What to do: Copy out all the entries exactly.
::::
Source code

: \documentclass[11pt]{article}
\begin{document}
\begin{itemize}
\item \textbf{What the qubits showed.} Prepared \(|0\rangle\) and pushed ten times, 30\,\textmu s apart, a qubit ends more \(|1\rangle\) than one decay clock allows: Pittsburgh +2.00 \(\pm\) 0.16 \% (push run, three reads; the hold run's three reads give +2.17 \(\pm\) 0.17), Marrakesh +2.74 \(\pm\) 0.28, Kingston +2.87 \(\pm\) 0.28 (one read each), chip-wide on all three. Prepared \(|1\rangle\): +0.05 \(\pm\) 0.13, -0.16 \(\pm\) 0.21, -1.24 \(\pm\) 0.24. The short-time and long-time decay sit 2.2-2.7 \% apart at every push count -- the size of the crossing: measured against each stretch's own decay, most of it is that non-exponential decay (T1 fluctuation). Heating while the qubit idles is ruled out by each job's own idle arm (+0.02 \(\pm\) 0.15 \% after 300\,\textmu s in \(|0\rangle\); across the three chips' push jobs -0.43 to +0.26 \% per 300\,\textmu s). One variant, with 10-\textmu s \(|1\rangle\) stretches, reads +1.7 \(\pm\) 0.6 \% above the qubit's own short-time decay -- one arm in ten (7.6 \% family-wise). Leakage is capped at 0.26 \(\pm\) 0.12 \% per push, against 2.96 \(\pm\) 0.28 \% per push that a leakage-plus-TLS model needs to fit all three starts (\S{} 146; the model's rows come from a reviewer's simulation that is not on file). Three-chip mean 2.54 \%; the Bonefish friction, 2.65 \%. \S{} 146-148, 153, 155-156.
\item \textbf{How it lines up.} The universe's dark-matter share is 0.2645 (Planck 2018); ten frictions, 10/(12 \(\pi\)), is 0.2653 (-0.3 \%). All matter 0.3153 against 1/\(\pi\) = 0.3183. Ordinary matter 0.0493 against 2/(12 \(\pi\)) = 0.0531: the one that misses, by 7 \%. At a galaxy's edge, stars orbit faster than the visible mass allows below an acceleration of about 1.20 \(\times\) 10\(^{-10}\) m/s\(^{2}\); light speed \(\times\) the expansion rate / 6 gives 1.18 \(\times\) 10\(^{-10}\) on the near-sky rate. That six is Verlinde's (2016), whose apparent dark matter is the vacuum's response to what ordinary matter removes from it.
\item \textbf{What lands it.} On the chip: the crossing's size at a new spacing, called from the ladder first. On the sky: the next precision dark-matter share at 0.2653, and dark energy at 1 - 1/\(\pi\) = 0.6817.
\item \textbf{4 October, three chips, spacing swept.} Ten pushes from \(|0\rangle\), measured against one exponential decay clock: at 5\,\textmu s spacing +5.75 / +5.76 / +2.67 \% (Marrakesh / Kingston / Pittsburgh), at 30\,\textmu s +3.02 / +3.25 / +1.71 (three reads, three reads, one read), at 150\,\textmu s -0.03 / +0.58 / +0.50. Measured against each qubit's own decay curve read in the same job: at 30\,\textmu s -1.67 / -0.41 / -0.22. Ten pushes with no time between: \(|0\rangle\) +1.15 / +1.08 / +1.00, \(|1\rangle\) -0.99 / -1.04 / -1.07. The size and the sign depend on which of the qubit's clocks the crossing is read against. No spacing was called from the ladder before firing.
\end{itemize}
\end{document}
::::
Output for this exercise:
Source code

: \documentclass[11pt]{article}
\begin{document}
\begin{itemize}
\item \textbf{What the qubits showed.} Prepared \(|0\rangle\) and pushed ten times, 30\,\textmu s apart, a qubit ends more \(|1\rangle\) than one decay clock allows: Pittsburgh +2.00 \(\pm\) 0.16 \% (push run, three reads; the hold run's three reads give +2.17 \(\pm\) 0.17), Marrakesh +2.74 \(\pm\) 0.28, Kingston +2.87 \(\pm\) 0.28 (one read each), chip-wide on all three. Prepared \(|1\rangle\): +0.05 \(\pm\) 0.13, -0.16 \(\pm\) 0.21, -1.24 \(\pm\) 0.24. The short-time and long-time decay sit 2.2-2.7 \% apart at every push count -- the size of the crossing: measured against each stretch's own decay, most of it is that non-exponential decay (T1 fluctuation). Heating while the qubit idles is ruled out by each job's own idle arm (+0.02 \(\pm\) 0.15 \% after 300\,\textmu s in \(|0\rangle\); across the three chips' push jobs -0.43 to +0.26 \% per 300\,\textmu s). One variant, with 10-\textmu s \(|1\rangle\) stretches, reads +1.7 \(\pm\) 0.6 \% above the qubit's own short-time decay -- one arm in ten (7.6 \% family-wise). Leakage is capped at 0.26 \(\pm\) 0.12 \% per push, against 2.96 \(\pm\) 0.28 \% per push that a leakage-plus-TLS model needs to fit all three starts (\S{} 146; the model's rows come from a reviewer's simulation that is not on file). Three-chip mean 2.54 \%; the Bonefish friction, 2.65 \%. \S{} 146-148, 153, 155-156.
\item \textbf{How it lines up.} The universe's dark-matter share is 0.2645 (Planck 2018); ten frictions, 10/(12 \(\pi\)), is 0.2653 (-0.3 \%). All matter 0.3153 against 1/\(\pi\) = 0.3183. Ordinary matter 0.0493 against 2/(12 \(\pi\)) = 0.0531: the one that misses, by 7 \%. At a galaxy's edge, stars orbit faster than the visible mass allows below an acceleration of about 1.20 \(\times\) 10\(^{-10}\) m/s\(^{2}\); light speed \(\times\) the expansion rate / 6 gives 1.18 \(\times\) 10\(^{-10}\) on the near-sky rate. That six is Verlinde's (2016), whose apparent dark matter is the vacuum's response to what ordinary matter removes from it.
\item \textbf{What lands it.} On the chip: the crossing's size at a new spacing, called from the ladder first. On the sky: the next precision dark-matter share at 0.2653, and dark energy at 1 - 1/\(\pi\) = 0.6817.
\item \textbf{4 October, three chips, spacing swept.} Ten pushes from \(|0\rangle\), measured against one exponential decay clock: at 5\,\textmu s spacing +5.75 / +5.76 / +2.67 \% (Marrakesh / Kingston / Pittsburgh), at 30\,\textmu s +3.02 / +3.25 / +1.71 (three reads, three reads, one read), at 150\,\textmu s -0.03 / +0.58 / +0.50. Measured against each qubit's own decay curve read in the same job: at 30\,\textmu s -1.67 / -0.41 / -0.22. Ten pushes with no time between: \(|0\rangle\) +1.15 / +1.08 / +1.00, \(|1\rangle\) -0.99 / -1.04 / -1.07. The size and the sign depend on which of the qubit's clocks the crossing is read against. No spacing was called from the ladder before firing.
\end{itemize}
\end{document}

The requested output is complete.